Ukraine may decide to restrict wheat exports next month after demand accelerated faster than available supplies, said Volodymyr Klymenko, head of the country’s Grain Association.
Wheat shipments this season may reach 5.3 million metric tons by Nov. 15-20, a point that threatens to exhaust the country’s exportable surplus, First Deputy Agriculture Minister Ivan Bisyuk said today. Shipments have already reached 3.6 million tons since the marketing year began July 1, he said. The U.S. Department of Agriculture has estimated that Ukraine’s total exports in the 2012-13 season would only reach 4 million tons after drought curbed production.
Agriculture Ministry and industry representatives met today in Kiev, the capital, to discuss supplies, and the group may hold a follow-up meeting Nov. 15, Klymenko said today in a phone interview.
“Should the pace of wheat exports be the same as we have now, the government may make the decision to limit them,” Klymenko said.
Drought may cut combined wheat production in Ukraine, Russia and Kazakhstan by 37 percent this year to 64 million tons, the lowest in nine years, the USDA estimates. In 2010, Ukraine set quotas on grain exports and Russia banned shipments after drought slashed yields, helping send milling-wheat prices on NYSE Liffe in Paris up 92 percent.

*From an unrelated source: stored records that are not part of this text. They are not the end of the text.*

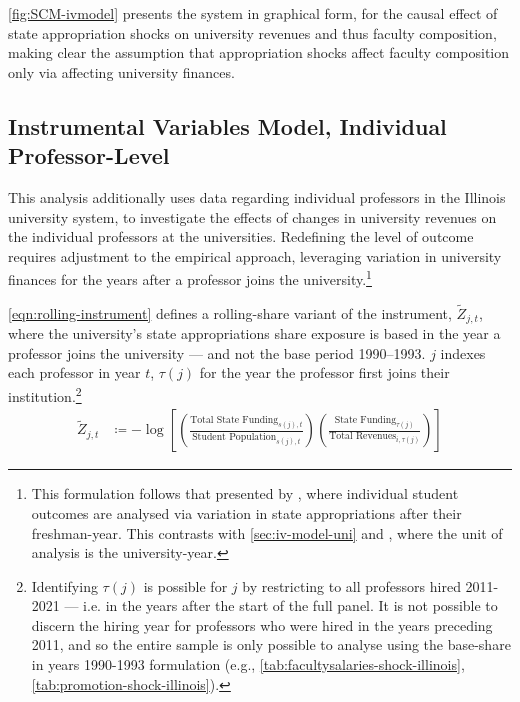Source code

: \autoref{fig:SCM-ivmodel} presents the system in graphical form, for the causal effect of state appropriation shocks on university revenues and thus faculty composition, making clear the assumption that appropriation shocks affect faculty composition only via affecting university finances.


\subsection{Instrumental Variables Model, Individual Professor-Level}
\label{sec:iv-model-indiv}

This analysis additionally uses data regarding individual professors in the Illinois university system, to investigate the effects of changes in university revenues on the individual professors at the universities.
Redefining the level of outcome requires adjustment to the empirical approach, leveraging variation in university finances for the years after a professor joins the university.\footnote{
    This formulation follows that presented by \cite{NBERw27885}, where individual student outcomes are analysed via variation in state appropriations after their freshman-year.
    This contrasts with \autoref{sec:iv-model-uni} and \cite{NBERw23736}, where the unit of analysis is the university-year.
}

\autoref{eqn:rolling-instrument} defines a rolling-share variant of the instrument, $\tilde Z_{j,t}$, where the university's state appropriations share exposure is based in the year a professor joins the university --- and not the base period 1990--1993.
$j$ indexes each professor in year $t$, $\tau(j)$ for the year the professor first joins their institution.\footnote{
    Identifying $\tau(j)$ is possible for $j$ by restricting to all professors hired 2011-2021 --- i.e. in the years after the start of the full panel.
    It is not possible to discern the hiring year for professors who  were hired in the years preceding 2011, and so the entire sample is only possible to analyse using the base-share in years 1990-1993 formulation (e.g., \autoref{tab:facultysalaries-shock-illinois}, \ref{tab:promotion-shock-illinois}).
}
\begin{align}
    \label{eqn:rolling-instrument}
    \tilde Z_{j,t} &\coloneqq - \log \left[
    \left( \frac{\text{Total State Funding}_{s(j),t}}{\text{Student Population}_{s(j),t}} \right)
    \left( \frac{\text{State Funding}_{\tau(j)}}{\text{Total Revenues}_{i,\tau(j)}} \right) \right]
\end{align}

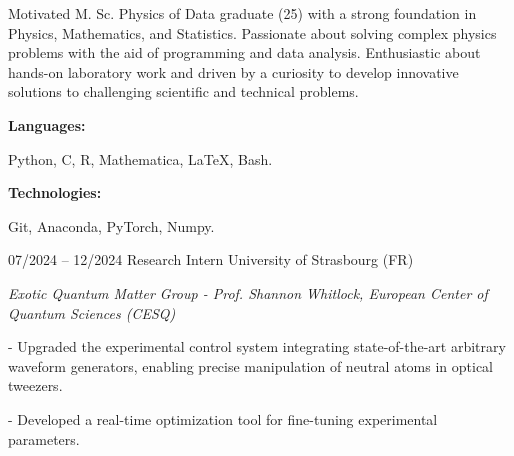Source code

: \documentclass[9pt]{developercv} %
\begin{document}
\begin{minipage}[t]{0.46\textwidth}
	\vspace{-6pt}
 
	Motivated M. Sc. Physics of Data graduate (25) with a strong foundation in Physics, Mathematics, and Statistics. Passionate about solving complex physics problems with the aid of programming and data analysis. Enthusiastic about hands-on laboratory work and driven by a curiosity to develop innovative solutions to challenging scientific and technical problems. \\
 
\end{minipage}
\hfill %
\begin{minipage}[t]{0.465\textwidth}
    \vspace{-6pt}
    
    \begin{minipage}[t]{0.2\textwidth}
        \textbf{Languages:}
    \end{minipage}
    \hfill
    \begin{minipage}[t]{0.73\textwidth}
      Python, C, R, Mathematica, \LaTeX, Bash.
    \end{minipage}
    \vspace{4mm}
    
    \begin{minipage}[t]{0.2\textwidth}
        \textbf{Technologies:}
    \end{minipage}
    \hfill
    \begin{minipage}[t]{0.73\textwidth}
      Git, Anaconda, PyTorch, Numpy.
    \end{minipage}
    
\end{minipage}


\vspace{-10 pt}
\begin{entrylist}
	\entry
        {07/2024 -- 12/2024}
		{Research Intern}
		{University of Strasbourg (FR)}
            {\textit{Exotic Quantum Matter Group - Prof. Shannon Whitlock, European Center of Quantum Sciences (CESQ)}

            - Upgraded the experimental control system integrating state-of-the-art arbitrary waveform generators, enabling precise manipulation of neutral atoms in optical tweezers.

            - Developed a real-time optimization tool for fine-tuning experimental parameters.
            }	
\end{entrylist}
\end{document}
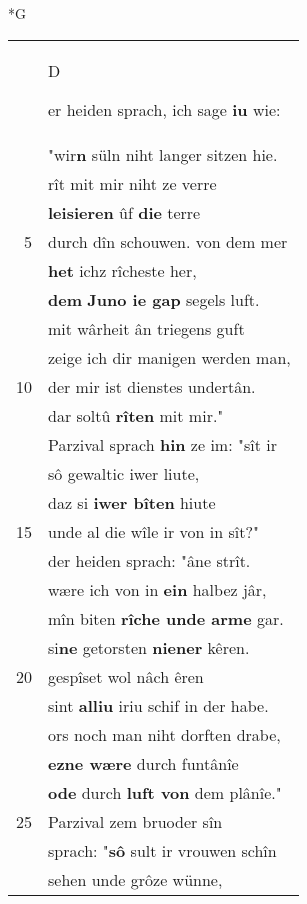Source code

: \documentclass[8pt,a4paper,notitlepage]{article}
\begin{document}
\newpage
\begin{table}[ht]
\begin{minipage}[t]{0.5\linewidth}
\small
\begin{center}*G
\end{center}
\begin{tabular}{rl}
 & \begin{large}D\end{large}er heiden sprach, ich sage \textbf{iu} wie:\\ 
 & "wir\textbf{n} süln niht langer sitzen hie.\\ 
 & rît mit mir niht ze verre\\ 
 & \textbf{leisieren} ûf \textbf{die} terre\\ 
5 & durch dîn schouwen. von dem mer\\ 
 & \textbf{het} ichz rîcheste her,\\ 
 & \textbf{dem} \textbf{Juno ie gap} segels luft.\\ 
 & mit wârheit ân triegens guft\\ 
 & zeige ich dir manigen werden man,\\ 
10 & der mir ist dienstes undertân.\\ 
 & dar soltû \textbf{rîten} mit mir."\\ 
 & Parzival sprach \textbf{hin} ze im: "sît ir\\ 
 & sô gewaltic iwer liute,\\ 
 & daz si \textbf{iwer bîten} hiute\\ 
15 & unde al die wîle ir von in sît?"\\ 
 & der heiden sprach: "âne strît.\\ 
 & wære ich von in \textbf{ein} halbez jâr,\\ 
 & mîn biten \textbf{rîche unde arme} gar.\\ 
 & si\textbf{ne} getorsten \textbf{niener} kêren.\\ 
20 & gespîset wol nâch êren\\ 
 & sint \textbf{alliu} iriu schif in der habe.\\ 
 & ors noch man niht dorften drabe,\\ 
 & \textbf{ezne wære} durch funtânîe\\ 
 & \textbf{ode} durch \textbf{luft von} dem plânîe."\\ 
25 & Parzival zem bruoder sîn\\ 
 & sprach: "\textbf{sô} sult ir vrouwen schîn\\ 
 & sehen unde grôze wünne,\\ 

\end{tabular}
\end{minipage}
\end{table}
\end{document}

Wheat prices on the Chicago Board of Trade, the global benchmark, have jumped 34 percent this year, the best performance among 24 commodities on the Standard & Poor’s GSCI Index. The December contract gained 1.2 percent to $8.7875 a bushel at 9:24 a.m. local time. In Paris, milling wheat for January delivery rose 1.2 percent to 261.50 euros ($340.71) a ton, after earlier touching 262.25 euros, the highest in a week.
Traders should be “cautious” when signing wheat export contracts, Bisyuk said in an e-mailed statement after today’s meeting, stopping short of saying the government plans to implement official restrictions. Ukraine had exported 7.1 million tons of grain this season, as of Oct. 16, he said.
“Ukraine just doesn’t have enough grain to continue the pace for the rest of the season,” Matt Ammermann, a risk management consultant with INTL FCStone Inc. in London, said by phone today. “It seems like the market has been talking about this for a while. The government has been addressing the situation over the past few months, so I don’t think it catches the market too much by surprise.”
Global inventories of wheat, soybeans and corn may drop to 347.8 million tons by the end of the 2012-13 season, according to the USDA, a five-year low, as dry weather cut crop yields from the U.S. to Europe to Australia.